** Information follows **
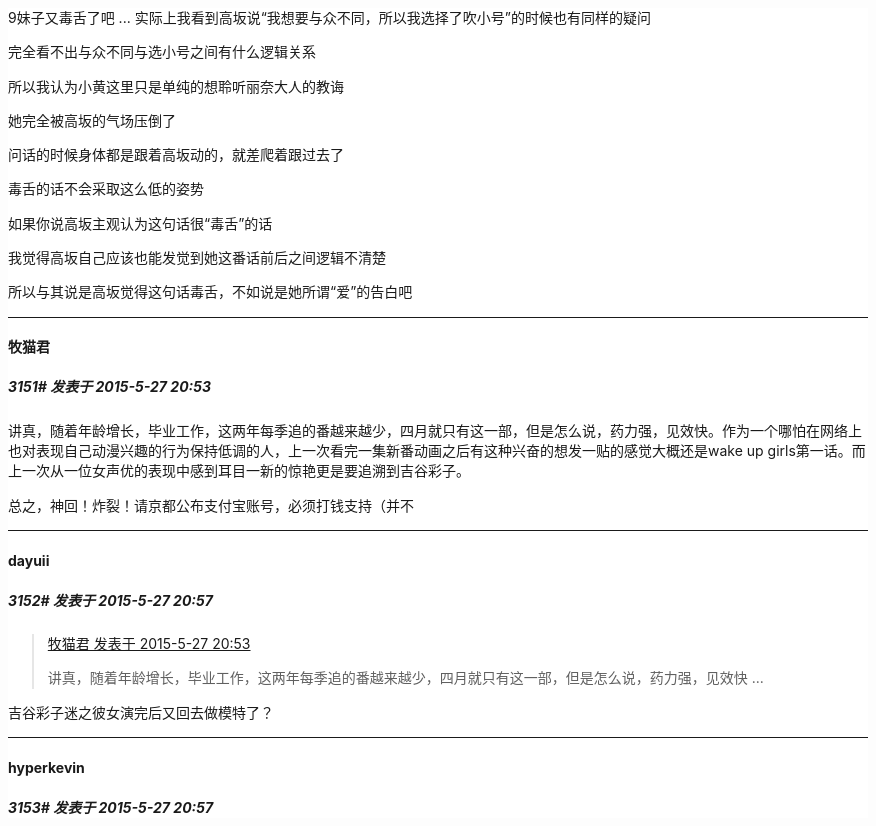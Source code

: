 9妹子又毒舌了吧 ...</blockquote>
实际上我看到高坂说“我想要与众不同，所以我选择了吹小号”的时候也有同样的疑问

完全看不出与众不同与选小号之间有什么逻辑关系

所以我认为小黄这里只是单纯的想聆听丽奈大人的教诲


她完全被高坂的气场压倒了

问话的时候身体都是跟着高坂动的，就差爬着跟过去了

毒舌的话不会采取这么低的姿势


如果你说高坂主观认为这句话很“毒舌”的话

我觉得高坂自己应该也能发觉到她这番话前后之间逻辑不清楚

所以与其说是高坂觉得这句话毒舌，不如说是她所谓“爱”的告白吧







*****

####  牧猫君  
##### 3151#       发表于 2015-5-27 20:53




讲真，随着年龄增长，毕业工作，这两年每季追的番越来越少，四月就只有这一部，但是怎么说，药力强，见效快。作为一个哪怕在网络上也对表现自己动漫兴趣的行为保持低调的人，上一次看完一集新番动画之后有这种兴奋的想发一贴的感觉大概还是wake up girls第一话。而上一次从一位女声优的表现中感到耳目一新的惊艳更是要追溯到吉谷彩子。

总之，神回！炸裂！请京都公布支付宝账号，必须打钱支持（并不







*****

####  dayuii  
##### 3152#       发表于 2015-5-27 20:57



<blockquote><a href="httphttps://bbs.saraba1st.com/2b/forum.php?mod=redirect&amp;goto=findpost&amp;pid=29080202&amp;ptid=1085129" target="_blank">牧猫君 发表于 2015-5-27 20:53</a>

讲真，随着年龄增长，毕业工作，这两年每季追的番越来越少，四月就只有这一部，但是怎么说，药力强，见效快 ...</blockquote>
吉谷彩子迷之彼女演完后又回去做模特了？







*****

####  hyperkevin  
##### 3153#       发表于 2015-5-27 20:57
** End of Information **
Prompt »
Across the data shown above, how many lines carry the string "blockquote"? Reply with the figure by itself.

Exercise result »
3